The answer must be every line of the records in which the string "just" appears.

(Plain-text document sources)

=== Begin Enclosure ===

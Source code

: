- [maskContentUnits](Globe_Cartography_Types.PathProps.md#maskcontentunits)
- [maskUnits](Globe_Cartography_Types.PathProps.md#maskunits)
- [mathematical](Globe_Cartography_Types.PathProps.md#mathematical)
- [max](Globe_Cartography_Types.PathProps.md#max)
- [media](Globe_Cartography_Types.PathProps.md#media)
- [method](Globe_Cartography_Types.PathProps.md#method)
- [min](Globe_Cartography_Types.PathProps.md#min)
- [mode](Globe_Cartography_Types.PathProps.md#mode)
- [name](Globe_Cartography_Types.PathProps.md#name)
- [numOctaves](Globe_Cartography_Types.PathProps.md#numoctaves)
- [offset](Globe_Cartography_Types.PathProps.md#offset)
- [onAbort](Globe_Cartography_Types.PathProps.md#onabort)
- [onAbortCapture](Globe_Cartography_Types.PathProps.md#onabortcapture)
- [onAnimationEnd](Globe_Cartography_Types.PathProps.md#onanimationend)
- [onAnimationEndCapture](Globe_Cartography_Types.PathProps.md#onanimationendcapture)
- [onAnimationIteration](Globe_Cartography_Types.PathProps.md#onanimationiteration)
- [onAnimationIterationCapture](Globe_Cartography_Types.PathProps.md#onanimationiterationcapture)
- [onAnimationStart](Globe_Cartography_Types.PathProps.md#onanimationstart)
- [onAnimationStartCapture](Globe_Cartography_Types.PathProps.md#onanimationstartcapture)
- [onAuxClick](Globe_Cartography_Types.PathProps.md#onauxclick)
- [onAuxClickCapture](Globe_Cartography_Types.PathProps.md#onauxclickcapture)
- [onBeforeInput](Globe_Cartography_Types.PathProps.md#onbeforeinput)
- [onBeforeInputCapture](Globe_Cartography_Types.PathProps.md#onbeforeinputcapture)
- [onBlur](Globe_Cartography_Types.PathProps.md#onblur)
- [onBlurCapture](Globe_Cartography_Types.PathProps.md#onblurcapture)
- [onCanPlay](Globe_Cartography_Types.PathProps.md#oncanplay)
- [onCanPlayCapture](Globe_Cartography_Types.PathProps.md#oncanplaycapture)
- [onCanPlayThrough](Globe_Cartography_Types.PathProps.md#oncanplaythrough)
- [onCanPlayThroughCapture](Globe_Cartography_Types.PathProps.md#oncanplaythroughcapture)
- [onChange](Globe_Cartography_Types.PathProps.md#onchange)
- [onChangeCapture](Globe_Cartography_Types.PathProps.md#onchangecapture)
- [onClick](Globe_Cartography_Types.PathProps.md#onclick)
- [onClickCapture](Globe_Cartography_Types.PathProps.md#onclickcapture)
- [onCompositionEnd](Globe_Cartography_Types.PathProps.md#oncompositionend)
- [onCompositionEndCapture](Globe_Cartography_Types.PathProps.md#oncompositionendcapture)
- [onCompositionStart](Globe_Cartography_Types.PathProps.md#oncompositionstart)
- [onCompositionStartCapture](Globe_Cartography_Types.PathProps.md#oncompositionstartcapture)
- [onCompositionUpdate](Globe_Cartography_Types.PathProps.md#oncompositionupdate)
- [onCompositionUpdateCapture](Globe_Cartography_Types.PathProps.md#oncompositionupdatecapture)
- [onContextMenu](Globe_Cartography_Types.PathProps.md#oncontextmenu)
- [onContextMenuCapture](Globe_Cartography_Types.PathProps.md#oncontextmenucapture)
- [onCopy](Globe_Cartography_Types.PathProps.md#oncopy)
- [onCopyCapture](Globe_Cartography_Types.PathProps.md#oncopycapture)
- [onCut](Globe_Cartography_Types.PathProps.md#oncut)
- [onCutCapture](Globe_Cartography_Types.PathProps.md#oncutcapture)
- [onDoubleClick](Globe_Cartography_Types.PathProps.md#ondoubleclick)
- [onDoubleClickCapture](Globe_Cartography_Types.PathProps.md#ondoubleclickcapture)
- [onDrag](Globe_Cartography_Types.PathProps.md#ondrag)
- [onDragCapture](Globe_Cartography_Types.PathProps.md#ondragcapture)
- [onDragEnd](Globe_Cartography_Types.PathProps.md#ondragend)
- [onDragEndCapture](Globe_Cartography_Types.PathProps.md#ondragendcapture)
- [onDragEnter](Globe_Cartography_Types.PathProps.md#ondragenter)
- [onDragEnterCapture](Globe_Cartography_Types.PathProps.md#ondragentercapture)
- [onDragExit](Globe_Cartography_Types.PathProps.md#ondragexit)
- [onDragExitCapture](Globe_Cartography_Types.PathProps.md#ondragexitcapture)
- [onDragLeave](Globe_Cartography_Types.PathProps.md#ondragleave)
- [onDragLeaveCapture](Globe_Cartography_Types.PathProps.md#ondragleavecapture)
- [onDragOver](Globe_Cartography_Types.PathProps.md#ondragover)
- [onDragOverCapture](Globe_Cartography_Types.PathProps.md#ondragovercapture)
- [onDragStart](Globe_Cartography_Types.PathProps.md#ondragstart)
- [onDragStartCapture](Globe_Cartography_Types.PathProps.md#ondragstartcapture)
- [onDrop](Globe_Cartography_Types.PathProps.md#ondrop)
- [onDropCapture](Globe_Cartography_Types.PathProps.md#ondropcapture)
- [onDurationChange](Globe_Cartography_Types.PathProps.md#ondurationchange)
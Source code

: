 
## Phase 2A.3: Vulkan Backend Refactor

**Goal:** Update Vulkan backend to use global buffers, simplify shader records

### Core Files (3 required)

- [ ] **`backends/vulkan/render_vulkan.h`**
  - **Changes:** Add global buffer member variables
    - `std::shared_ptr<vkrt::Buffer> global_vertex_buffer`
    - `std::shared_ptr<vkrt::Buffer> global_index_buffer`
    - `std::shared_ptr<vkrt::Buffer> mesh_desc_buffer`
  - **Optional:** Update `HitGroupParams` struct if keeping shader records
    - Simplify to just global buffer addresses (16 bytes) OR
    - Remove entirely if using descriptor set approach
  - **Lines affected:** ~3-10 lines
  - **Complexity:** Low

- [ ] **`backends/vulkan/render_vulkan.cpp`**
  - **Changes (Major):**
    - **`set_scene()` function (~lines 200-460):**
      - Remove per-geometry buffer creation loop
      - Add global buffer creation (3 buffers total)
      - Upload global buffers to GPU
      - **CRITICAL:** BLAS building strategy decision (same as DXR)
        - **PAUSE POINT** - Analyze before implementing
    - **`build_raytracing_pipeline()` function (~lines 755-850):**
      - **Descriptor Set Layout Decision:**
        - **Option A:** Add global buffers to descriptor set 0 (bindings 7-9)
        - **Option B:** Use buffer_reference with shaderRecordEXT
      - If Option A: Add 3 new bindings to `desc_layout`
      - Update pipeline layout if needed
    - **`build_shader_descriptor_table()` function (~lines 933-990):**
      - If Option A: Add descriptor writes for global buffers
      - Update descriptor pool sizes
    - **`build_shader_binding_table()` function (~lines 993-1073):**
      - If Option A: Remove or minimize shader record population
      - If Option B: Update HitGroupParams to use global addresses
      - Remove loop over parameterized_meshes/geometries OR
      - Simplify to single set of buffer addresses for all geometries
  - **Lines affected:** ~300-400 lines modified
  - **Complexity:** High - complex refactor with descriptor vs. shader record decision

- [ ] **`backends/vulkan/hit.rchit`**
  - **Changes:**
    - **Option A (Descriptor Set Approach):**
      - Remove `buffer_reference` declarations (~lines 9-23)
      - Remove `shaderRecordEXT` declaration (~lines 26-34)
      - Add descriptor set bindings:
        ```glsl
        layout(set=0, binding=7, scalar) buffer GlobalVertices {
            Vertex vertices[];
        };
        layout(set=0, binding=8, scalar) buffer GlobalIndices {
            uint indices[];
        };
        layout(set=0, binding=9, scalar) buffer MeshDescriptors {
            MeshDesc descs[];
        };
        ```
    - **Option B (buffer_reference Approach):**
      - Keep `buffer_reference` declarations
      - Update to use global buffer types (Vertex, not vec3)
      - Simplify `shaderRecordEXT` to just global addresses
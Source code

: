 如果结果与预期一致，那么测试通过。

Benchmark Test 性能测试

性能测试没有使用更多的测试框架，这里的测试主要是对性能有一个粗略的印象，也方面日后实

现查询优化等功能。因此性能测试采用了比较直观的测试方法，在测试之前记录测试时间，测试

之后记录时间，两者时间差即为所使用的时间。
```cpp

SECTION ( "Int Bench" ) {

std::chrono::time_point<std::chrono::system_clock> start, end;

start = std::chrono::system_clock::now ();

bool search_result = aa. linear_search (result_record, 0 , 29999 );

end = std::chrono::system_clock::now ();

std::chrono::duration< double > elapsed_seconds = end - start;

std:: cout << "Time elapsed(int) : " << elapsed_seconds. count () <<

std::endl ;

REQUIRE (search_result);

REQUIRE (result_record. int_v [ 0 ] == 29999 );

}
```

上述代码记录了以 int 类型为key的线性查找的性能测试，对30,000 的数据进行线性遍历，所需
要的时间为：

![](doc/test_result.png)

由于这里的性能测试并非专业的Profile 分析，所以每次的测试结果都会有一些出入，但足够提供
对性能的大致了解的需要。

=== End Enclosure ===

### Result of this exercise
    - Simplify to just global buffer addresses (16 bytes) OR
      - Simplify `shaderRecordEXT` to just global addresses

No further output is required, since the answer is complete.